*** Record excerpts Section Begins ***

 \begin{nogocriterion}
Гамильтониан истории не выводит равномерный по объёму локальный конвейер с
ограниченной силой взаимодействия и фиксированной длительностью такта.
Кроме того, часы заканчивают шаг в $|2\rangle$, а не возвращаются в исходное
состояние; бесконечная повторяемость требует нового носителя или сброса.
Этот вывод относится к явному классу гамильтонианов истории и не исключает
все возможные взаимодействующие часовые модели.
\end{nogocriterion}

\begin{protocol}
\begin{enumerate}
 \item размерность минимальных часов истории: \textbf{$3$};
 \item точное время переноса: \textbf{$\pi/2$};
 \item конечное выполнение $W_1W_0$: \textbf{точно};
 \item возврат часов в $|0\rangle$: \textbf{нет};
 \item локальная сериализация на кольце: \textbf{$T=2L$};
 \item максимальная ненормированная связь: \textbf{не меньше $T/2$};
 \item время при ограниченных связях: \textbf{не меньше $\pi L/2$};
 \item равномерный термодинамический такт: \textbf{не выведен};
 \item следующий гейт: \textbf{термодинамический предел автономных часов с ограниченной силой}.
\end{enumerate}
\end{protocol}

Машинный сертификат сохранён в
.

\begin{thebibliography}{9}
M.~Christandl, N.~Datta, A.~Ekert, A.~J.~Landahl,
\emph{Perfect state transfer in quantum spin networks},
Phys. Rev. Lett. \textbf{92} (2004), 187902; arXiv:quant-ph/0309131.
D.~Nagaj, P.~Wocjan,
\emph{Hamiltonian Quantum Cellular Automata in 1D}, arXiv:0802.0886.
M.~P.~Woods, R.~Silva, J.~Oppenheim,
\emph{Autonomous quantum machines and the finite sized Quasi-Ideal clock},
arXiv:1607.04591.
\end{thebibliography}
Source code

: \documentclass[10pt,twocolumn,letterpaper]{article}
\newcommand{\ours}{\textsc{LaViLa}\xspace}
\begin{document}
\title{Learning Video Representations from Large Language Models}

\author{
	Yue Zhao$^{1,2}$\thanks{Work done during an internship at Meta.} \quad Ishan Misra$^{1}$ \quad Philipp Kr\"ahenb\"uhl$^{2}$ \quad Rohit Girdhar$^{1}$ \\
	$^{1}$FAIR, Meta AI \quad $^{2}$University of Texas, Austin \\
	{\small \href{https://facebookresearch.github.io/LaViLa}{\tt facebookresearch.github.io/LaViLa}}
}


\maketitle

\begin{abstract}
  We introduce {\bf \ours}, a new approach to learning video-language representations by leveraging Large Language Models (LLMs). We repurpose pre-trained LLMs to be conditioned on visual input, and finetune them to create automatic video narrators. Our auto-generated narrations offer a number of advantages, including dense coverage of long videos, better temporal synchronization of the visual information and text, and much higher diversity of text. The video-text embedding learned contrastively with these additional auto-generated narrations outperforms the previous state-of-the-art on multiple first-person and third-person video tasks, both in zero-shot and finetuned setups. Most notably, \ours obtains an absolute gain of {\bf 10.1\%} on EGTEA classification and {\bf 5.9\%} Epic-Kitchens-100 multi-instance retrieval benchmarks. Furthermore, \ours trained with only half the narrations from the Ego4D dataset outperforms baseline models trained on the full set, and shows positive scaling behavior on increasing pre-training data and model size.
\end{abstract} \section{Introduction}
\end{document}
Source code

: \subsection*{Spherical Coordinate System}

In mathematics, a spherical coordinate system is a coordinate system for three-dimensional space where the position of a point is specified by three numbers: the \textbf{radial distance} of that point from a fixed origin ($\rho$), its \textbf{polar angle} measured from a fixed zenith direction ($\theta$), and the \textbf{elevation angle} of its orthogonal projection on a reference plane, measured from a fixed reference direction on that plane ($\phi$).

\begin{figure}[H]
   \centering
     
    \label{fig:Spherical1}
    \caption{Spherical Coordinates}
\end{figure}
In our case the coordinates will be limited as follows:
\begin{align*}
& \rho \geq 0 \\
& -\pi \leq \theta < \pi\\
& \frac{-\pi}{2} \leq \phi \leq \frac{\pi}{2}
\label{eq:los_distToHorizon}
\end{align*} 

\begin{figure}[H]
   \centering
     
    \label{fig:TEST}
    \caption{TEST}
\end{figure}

*** Record excerpts Section Ends ***

Copy every line of the entries in which "термодинамический" can be found.

[Response area]
 \item равномерный термодинамический такт: \textbf{не выведен};
 \item следующий гейт: \textbf{термодинамический предел автономных часов с ограниченной силой}.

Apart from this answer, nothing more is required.